[Entries supplied]:

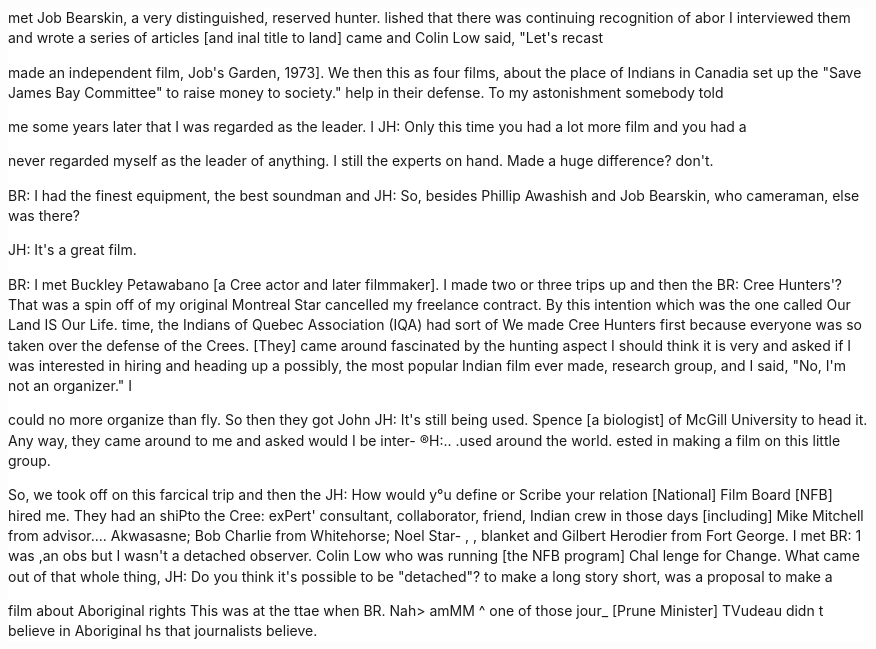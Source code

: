 met Job Bearskin, a very distinguished, reserved hunter. lished that there was continuing recognition of abor
I interviewed them and wrote a series of articles [and inal title to land] came and Colin Low said, "Let's recast

made an independent film, Job's Garden, 1973]. We then this as four films, about the place of Indians in Canadia
set up the "Save James Bay Committee" to raise money to society."
help in their defense. To my astonishment somebody told

me some years later that I was regarded as the leader. I JH: Only this time you had a lot more film and you had a

never regarded myself as the leader of anything. I still the experts on hand. Made a huge difference?
don't.

BR: I had the finest equipment, the best soundman and
JH: So, besides Phillip Awashish and Job Bearskin, who cameraman,
else was there?

JH: It's a great film.

BR: I met Buckley Petawabano [a Cree actor and later
filmmaker]. I made two or three trips up and then the BR: Cree Hunters'? That was a spin off of my original
Montreal Star cancelled my freelance contract. By this intention which was the one called Our Land IS Our Life.
time, the Indians of Quebec Association (IQA) had sort of We made Cree Hunters first because everyone was so
taken over the defense of the Crees. [They] came around fascinated by the hunting aspect I should think it is very
and asked if I was interested in hiring and heading up a possibly, the most popular Indian film ever made,
research group, and I said, "No, I'm not an organizer." I

could no more organize than fly. So then they got John JH: It's still being used.
Spence [a biologist] of McGill University to head it. Any
way, they came around to me and asked would I be inter- ®H:.. .used around the world.
ested in making a film on this little group.

So, we took off on this farcical trip and then the JH: How would y°u define or Scribe your relation
[National] Film Board [NFB] hired me. They had an shiPto the Cree: exPert' consultant, collaborator, friend,
Indian crew in those days [including] Mike Mitchell from advisor....
Akwasasne; Bob Charlie from Whitehorse; Noel Star- , ,
blanket and Gilbert Herodier from Fort George. I met BR: 1 was ,an obs
but I wasn't a detached observer.
Colin Low who was running [the NFB program] Chal
lenge for Change. What came out of that whole thing,
JH: Do you think it's possible to be "detached"?
to make a long story short, was a proposal to make a

film about Aboriginal rights This was at the ttae when BR. Nah> amMM ^ one of those jour_
[Prune Minister] TVudeau didn t believe in Aboriginal hs that journalists believe.
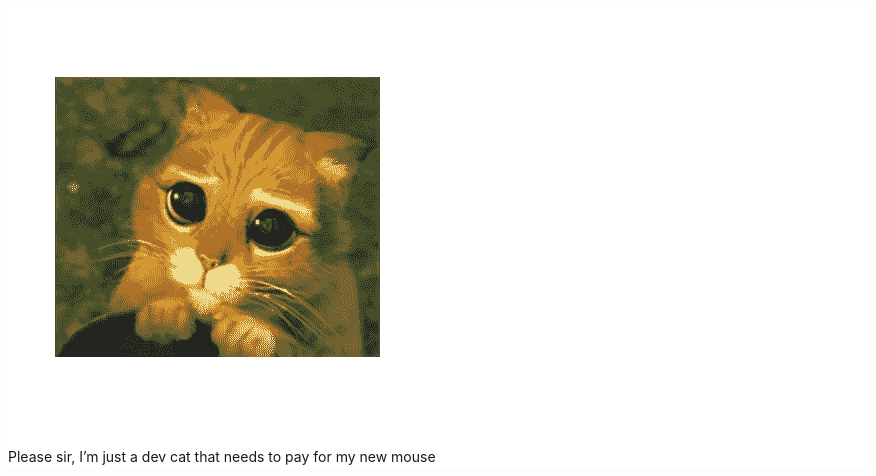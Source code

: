 ![](img/1b652e22006a67eea857565564c364c7.png)

Please sir, I’m just a dev cat that needs to pay for my new mouse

[What to work on]:
What is needed is the exact run of lines from the start of the data through the line with "me some years", both ends included, minus the pictures.

[Output of the task]:
Source code

: met Job Bearskin, a very distinguished, reserved hunter. lished that there was continuing recognition of abor
I interviewed them and wrote a series of articles [and inal title to land] came and Colin Low said, "Let's recast

made an independent film, Job's Garden, 1973]. We then this as four films, about the place of Indians in Canadia
set up the "Save James Bay Committee" to raise money to society."
help in their defense. To my astonishment somebody told

me some years later that I was regarded as the leader. I JH: Only this time you had a lot more film and you had a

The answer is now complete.